START Data extracts

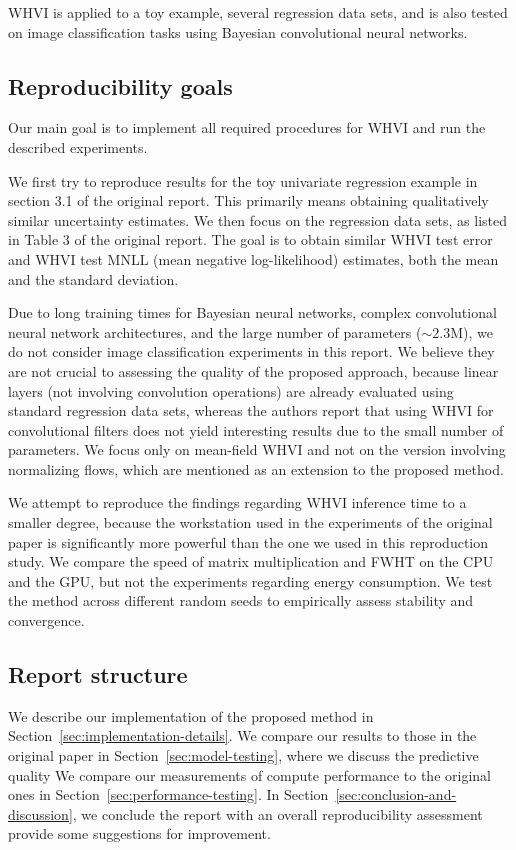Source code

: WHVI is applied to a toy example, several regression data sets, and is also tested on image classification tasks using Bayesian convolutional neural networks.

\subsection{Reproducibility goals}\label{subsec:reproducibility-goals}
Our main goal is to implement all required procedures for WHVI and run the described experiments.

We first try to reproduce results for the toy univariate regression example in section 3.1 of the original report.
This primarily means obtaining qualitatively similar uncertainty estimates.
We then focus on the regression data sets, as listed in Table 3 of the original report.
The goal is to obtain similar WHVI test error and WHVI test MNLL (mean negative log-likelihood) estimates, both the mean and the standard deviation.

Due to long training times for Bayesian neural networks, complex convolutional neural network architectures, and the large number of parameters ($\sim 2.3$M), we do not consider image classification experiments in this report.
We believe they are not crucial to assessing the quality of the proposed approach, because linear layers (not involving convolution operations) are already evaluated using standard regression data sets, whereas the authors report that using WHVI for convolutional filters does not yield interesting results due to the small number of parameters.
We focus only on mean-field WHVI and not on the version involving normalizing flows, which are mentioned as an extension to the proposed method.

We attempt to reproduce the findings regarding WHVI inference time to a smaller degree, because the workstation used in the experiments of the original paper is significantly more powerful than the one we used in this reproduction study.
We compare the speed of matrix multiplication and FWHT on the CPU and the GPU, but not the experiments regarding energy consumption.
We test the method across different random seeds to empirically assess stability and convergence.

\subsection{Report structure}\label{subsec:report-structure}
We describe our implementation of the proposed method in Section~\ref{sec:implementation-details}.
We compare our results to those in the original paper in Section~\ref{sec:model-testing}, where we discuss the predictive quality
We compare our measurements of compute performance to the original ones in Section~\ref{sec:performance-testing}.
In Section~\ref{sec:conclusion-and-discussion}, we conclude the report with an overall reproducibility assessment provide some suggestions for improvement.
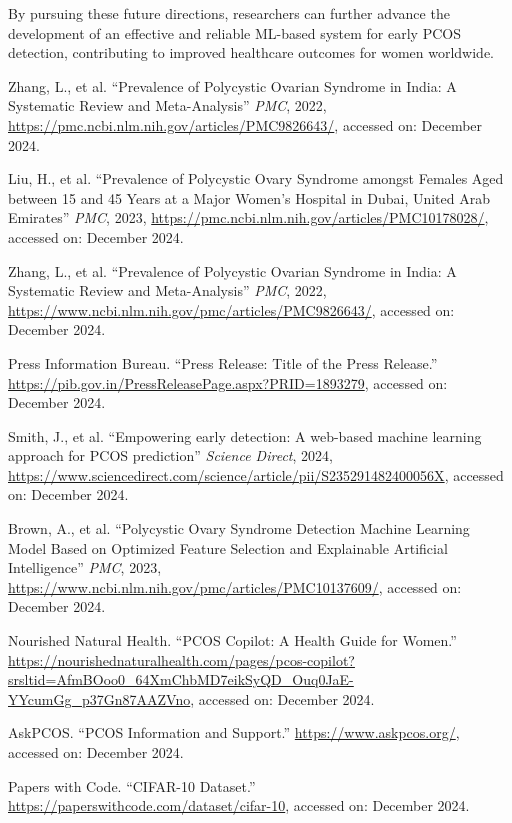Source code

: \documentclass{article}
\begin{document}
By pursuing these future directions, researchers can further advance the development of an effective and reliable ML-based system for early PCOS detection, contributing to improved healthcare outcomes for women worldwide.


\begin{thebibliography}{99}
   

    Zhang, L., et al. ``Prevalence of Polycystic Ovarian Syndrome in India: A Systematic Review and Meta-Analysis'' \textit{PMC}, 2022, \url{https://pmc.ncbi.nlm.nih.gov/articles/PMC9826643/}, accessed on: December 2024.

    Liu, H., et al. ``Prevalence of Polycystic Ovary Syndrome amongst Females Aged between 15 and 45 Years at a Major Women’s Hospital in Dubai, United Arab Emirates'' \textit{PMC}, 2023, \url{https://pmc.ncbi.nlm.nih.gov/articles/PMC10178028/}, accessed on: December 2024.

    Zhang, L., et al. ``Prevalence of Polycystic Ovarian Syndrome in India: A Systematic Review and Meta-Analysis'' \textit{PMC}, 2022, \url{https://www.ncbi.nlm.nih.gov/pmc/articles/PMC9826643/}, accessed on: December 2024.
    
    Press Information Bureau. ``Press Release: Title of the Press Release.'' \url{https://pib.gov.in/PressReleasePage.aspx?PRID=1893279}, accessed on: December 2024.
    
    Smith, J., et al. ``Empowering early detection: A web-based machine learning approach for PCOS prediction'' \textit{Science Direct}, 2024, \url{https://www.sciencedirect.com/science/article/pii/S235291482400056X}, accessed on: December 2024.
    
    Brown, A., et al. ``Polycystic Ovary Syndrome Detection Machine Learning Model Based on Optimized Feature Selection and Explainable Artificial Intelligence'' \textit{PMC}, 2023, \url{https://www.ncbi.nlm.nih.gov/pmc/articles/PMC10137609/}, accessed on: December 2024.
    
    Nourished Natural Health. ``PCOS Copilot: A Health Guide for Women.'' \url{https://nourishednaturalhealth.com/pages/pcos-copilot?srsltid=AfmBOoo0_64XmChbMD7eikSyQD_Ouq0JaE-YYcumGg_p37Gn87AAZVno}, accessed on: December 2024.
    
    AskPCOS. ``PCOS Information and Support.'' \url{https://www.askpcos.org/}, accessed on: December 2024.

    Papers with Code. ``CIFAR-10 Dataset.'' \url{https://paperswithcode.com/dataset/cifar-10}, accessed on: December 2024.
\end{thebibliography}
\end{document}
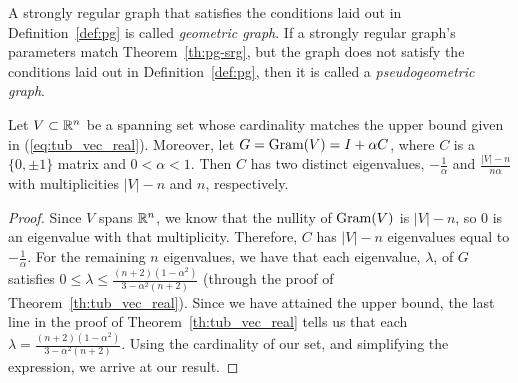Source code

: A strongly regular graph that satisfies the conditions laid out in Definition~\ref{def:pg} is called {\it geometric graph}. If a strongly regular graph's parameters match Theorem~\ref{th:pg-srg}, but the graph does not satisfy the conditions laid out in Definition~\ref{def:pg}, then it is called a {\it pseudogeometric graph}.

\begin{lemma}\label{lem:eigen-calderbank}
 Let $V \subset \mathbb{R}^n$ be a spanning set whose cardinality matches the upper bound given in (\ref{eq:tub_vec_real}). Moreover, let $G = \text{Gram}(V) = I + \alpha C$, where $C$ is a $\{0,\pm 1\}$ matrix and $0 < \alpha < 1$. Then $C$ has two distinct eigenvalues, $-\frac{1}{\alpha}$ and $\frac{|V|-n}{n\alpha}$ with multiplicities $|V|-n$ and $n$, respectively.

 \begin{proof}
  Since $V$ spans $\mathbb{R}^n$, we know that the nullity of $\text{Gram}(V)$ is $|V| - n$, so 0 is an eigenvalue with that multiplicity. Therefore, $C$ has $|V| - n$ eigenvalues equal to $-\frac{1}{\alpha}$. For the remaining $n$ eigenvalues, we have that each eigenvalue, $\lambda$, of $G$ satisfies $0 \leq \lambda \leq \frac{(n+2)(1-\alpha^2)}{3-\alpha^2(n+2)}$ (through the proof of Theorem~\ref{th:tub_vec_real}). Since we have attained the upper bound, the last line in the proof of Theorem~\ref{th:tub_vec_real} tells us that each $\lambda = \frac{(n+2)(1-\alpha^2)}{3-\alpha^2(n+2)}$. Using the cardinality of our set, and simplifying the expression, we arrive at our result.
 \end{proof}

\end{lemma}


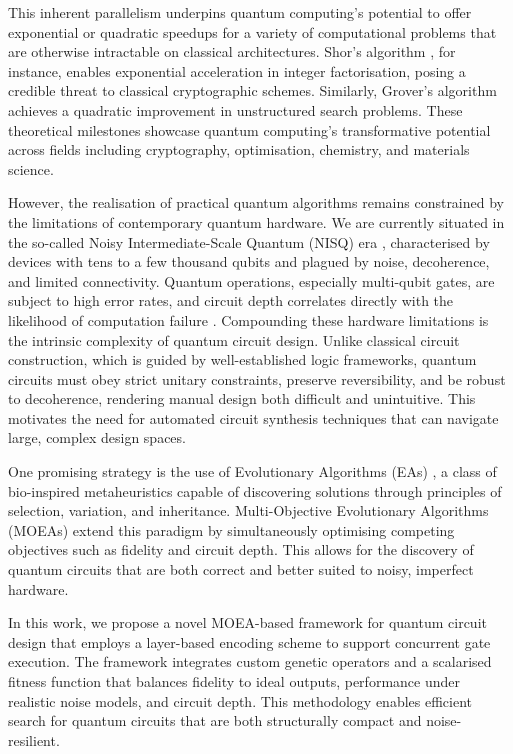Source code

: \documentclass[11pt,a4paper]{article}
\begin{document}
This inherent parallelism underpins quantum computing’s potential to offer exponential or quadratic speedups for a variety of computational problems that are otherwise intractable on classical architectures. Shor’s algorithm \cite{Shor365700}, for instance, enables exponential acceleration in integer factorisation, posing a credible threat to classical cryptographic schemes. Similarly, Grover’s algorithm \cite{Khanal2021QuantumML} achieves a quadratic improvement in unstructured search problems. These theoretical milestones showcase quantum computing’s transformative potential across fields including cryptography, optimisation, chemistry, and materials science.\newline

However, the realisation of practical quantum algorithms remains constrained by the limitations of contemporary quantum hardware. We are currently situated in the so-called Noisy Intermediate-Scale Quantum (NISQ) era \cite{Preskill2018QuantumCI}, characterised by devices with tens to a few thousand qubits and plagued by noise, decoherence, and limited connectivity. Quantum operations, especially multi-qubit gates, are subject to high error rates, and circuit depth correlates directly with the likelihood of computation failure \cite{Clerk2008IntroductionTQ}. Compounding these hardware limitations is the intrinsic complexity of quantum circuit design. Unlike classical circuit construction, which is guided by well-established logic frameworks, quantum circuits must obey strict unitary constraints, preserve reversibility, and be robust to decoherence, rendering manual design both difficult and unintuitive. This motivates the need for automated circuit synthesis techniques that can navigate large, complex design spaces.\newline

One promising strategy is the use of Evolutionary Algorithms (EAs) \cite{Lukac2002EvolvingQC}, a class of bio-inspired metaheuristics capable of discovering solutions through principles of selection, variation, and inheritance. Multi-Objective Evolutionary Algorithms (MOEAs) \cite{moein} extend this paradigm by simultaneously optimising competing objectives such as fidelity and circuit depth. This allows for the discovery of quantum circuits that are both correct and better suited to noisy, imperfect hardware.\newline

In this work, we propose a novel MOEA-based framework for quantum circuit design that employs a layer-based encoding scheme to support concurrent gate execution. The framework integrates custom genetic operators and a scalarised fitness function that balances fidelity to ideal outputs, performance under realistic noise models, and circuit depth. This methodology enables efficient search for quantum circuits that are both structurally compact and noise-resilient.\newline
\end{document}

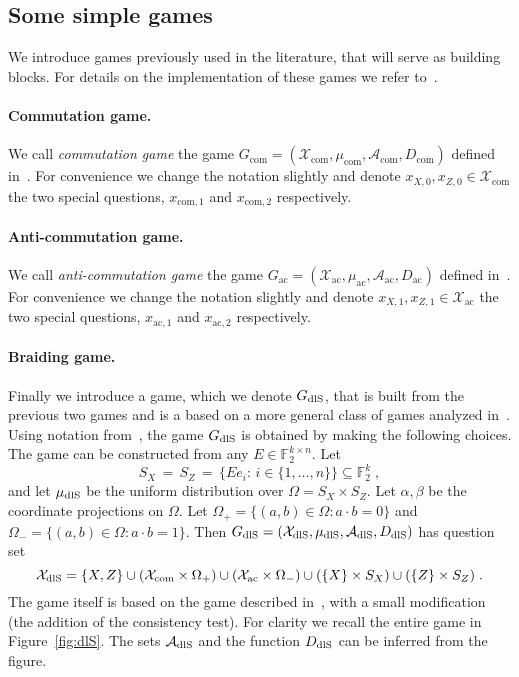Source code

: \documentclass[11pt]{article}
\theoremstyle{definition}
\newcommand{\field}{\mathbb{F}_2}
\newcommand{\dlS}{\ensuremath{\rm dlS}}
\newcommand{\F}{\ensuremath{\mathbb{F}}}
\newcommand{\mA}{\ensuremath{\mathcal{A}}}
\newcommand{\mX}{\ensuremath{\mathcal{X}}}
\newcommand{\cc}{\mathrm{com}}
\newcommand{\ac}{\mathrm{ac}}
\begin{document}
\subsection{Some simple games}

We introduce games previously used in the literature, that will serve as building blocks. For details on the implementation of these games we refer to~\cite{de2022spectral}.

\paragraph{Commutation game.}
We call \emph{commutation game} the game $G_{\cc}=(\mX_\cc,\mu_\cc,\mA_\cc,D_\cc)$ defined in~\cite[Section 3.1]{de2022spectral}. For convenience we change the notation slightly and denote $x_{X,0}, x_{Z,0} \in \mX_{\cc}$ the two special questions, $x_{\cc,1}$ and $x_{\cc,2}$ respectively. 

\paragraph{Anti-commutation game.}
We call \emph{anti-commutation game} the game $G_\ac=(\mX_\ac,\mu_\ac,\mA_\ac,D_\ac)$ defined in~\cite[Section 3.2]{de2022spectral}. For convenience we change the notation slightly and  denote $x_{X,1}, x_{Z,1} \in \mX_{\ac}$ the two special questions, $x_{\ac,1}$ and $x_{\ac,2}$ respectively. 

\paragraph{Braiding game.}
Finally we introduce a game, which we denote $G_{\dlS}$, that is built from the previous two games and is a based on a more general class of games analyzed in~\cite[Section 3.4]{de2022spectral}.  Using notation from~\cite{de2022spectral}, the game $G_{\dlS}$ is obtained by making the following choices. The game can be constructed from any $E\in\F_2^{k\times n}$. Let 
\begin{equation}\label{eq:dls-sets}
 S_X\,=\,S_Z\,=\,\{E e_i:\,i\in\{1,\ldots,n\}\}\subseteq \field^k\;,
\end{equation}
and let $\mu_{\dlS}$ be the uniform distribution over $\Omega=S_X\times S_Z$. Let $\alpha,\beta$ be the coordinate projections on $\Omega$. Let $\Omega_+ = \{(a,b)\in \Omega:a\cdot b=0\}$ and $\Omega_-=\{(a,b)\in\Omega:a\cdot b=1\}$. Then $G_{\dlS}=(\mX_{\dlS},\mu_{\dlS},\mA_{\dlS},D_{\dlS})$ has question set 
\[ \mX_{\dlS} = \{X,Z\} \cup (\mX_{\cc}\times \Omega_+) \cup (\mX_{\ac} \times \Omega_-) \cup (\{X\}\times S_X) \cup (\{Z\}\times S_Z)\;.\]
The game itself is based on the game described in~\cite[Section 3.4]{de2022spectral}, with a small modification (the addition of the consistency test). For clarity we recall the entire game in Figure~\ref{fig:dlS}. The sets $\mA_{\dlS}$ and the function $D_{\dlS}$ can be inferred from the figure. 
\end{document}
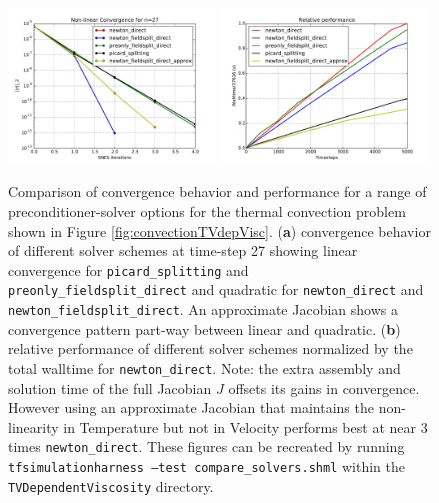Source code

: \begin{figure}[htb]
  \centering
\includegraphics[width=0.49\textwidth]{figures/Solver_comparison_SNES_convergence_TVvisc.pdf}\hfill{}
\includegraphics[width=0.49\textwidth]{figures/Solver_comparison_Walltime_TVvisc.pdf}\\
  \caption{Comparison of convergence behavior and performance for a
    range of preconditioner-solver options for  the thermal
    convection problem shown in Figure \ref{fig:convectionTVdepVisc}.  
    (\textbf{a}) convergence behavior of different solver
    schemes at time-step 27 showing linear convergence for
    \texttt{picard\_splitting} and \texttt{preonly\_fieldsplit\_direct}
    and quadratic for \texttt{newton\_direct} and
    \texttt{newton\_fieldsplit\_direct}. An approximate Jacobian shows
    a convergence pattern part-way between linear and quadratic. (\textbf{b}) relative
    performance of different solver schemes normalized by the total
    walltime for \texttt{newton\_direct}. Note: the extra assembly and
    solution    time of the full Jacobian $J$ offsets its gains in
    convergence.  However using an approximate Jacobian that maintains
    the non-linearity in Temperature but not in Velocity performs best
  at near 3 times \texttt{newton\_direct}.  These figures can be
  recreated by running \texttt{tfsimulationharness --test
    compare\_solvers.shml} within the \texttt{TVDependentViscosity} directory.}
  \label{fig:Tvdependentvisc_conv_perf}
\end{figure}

END Data extracts

(What is required)
Show every line of the entries above where the word "Review" occurs.

(Result for this task)
    Zhang, L., et al. ``Prevalence of Polycystic Ovarian Syndrome in India: A Systematic Review and Meta-Analysis'' \textit{PMC}, 2022, \url{https://pmc.ncbi.nlm.nih.gov/articles/PMC9826643/}, accessed on: December 2024.
    Zhang, L., et al. ``Prevalence of Polycystic Ovarian Syndrome in India: A Systematic Review and Meta-Analysis'' \textit{PMC}, 2022, \url{https://www.ncbi.nlm.nih.gov/pmc/articles/PMC9826643/}, accessed on: December 2024.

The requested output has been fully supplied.